Segment Start: ENTRIES SUPPLIED
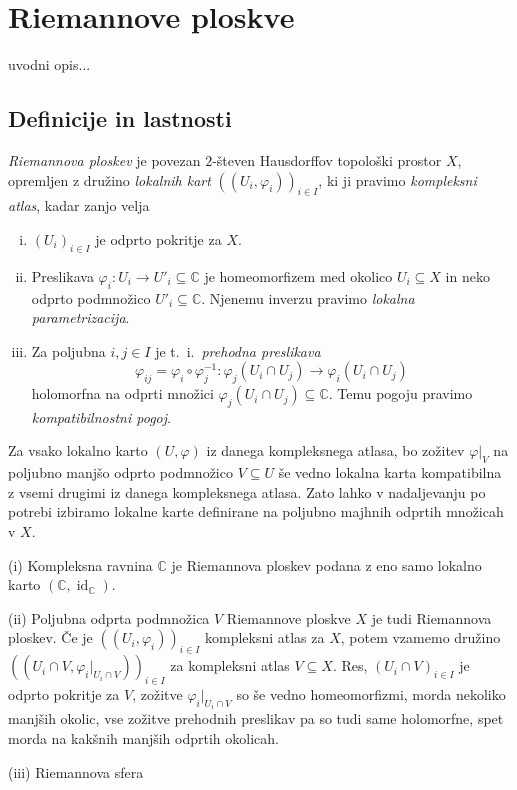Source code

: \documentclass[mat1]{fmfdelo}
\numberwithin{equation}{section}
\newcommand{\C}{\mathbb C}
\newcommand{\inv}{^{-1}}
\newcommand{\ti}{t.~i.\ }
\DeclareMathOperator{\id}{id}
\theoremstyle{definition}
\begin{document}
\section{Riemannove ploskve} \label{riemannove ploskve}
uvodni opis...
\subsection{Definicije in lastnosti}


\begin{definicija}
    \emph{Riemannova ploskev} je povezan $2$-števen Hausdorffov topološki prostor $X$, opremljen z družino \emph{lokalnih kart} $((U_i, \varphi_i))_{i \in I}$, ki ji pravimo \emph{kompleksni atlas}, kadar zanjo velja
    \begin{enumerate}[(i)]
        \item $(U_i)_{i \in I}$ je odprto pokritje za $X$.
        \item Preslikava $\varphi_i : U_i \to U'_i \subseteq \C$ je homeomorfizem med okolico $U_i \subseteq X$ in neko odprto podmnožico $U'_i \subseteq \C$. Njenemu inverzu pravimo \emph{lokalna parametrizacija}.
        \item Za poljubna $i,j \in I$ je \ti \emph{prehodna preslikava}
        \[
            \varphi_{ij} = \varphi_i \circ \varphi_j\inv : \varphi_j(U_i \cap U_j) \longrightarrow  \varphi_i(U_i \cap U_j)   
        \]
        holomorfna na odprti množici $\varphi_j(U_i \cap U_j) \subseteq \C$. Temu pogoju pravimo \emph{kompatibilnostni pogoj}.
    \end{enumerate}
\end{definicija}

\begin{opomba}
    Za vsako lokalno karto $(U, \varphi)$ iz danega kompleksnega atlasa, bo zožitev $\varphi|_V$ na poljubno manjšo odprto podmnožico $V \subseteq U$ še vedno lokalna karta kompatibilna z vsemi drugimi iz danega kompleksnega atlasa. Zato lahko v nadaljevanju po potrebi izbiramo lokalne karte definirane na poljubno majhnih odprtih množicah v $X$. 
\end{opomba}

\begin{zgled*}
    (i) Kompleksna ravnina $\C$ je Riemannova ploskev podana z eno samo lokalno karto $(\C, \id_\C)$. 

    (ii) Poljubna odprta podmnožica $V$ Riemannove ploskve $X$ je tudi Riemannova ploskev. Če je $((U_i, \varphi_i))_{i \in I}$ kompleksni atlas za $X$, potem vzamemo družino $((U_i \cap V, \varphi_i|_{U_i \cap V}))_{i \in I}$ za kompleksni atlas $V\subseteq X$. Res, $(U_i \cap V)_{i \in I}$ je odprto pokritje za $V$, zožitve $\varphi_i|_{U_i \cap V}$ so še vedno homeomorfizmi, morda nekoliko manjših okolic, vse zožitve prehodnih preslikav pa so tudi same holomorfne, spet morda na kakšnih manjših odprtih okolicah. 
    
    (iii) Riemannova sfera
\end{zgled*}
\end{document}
Segment End: ENTRIES SUPPLIED
_WHAT THE TASK REQUIRES_
Return the entries unchanged, save for the pictures, which do not belong in the copy.

_RESULT OF THE TASK_
Source code

: \documentclass[mat1]{fmfdelo}
\numberwithin{equation}{section}
\newcommand{\C}{\mathbb C}
\newcommand{\inv}{^{-1}}
\newcommand{\ti}{t.~i.\ }
\DeclareMathOperator{\id}{id}
\theoremstyle{definition}
\begin{document}
\section{Riemannove ploskve} \label{riemannove ploskve}
uvodni opis...
\subsection{Definicije in lastnosti}


\begin{definicija}
    \emph{Riemannova ploskev} je povezan $2$-števen Hausdorffov topološki prostor $X$, opremljen z družino \emph{lokalnih kart} $((U_i, \varphi_i))_{i \in I}$, ki ji pravimo \emph{kompleksni atlas}, kadar zanjo velja
    \begin{enumerate}[(i)]
        \item $(U_i)_{i \in I}$ je odprto pokritje za $X$.
        \item Preslikava $\varphi_i : U_i \to U'_i \subseteq \C$ je homeomorfizem med okolico $U_i \subseteq X$ in neko odprto podmnožico $U'_i \subseteq \C$. Njenemu inverzu pravimo \emph{lokalna parametrizacija}.
        \item Za poljubna $i,j \in I$ je \ti \emph{prehodna preslikava}
        \[
            \varphi_{ij} = \varphi_i \circ \varphi_j\inv : \varphi_j(U_i \cap U_j) \longrightarrow  \varphi_i(U_i \cap U_j)   
        \]
        holomorfna na odprti množici $\varphi_j(U_i \cap U_j) \subseteq \C$. Temu pogoju pravimo \emph{kompatibilnostni pogoj}.
    \end{enumerate}
\end{definicija}

\begin{opomba}
    Za vsako lokalno karto $(U, \varphi)$ iz danega kompleksnega atlasa, bo zožitev $\varphi|_V$ na poljubno manjšo odprto podmnožico $V \subseteq U$ še vedno lokalna karta kompatibilna z vsemi drugimi iz danega kompleksnega atlasa. Zato lahko v nadaljevanju po potrebi izbiramo lokalne karte definirane na poljubno majhnih odprtih množicah v $X$. 
\end{opomba}

\begin{zgled*}
    (i) Kompleksna ravnina $\C$ je Riemannova ploskev podana z eno samo lokalno karto $(\C, \id_\C)$. 

    (ii) Poljubna odprta podmnožica $V$ Riemannove ploskve $X$ je tudi Riemannova ploskev. Če je $((U_i, \varphi_i))_{i \in I}$ kompleksni atlas za $X$, potem vzamemo družino $((U_i \cap V, \varphi_i|_{U_i \cap V}))_{i \in I}$ za kompleksni atlas $V\subseteq X$. Res, $(U_i \cap V)_{i \in I}$ je odprto pokritje za $V$, zožitve $\varphi_i|_{U_i \cap V}$ so še vedno homeomorfizmi, morda nekoliko manjših okolic, vse zožitve prehodnih preslikav pa so tudi same holomorfne, spet morda na kakšnih manjših odprtih okolicah. 
    
    (iii) Riemannova sfera
\end{zgled*}
\end{document}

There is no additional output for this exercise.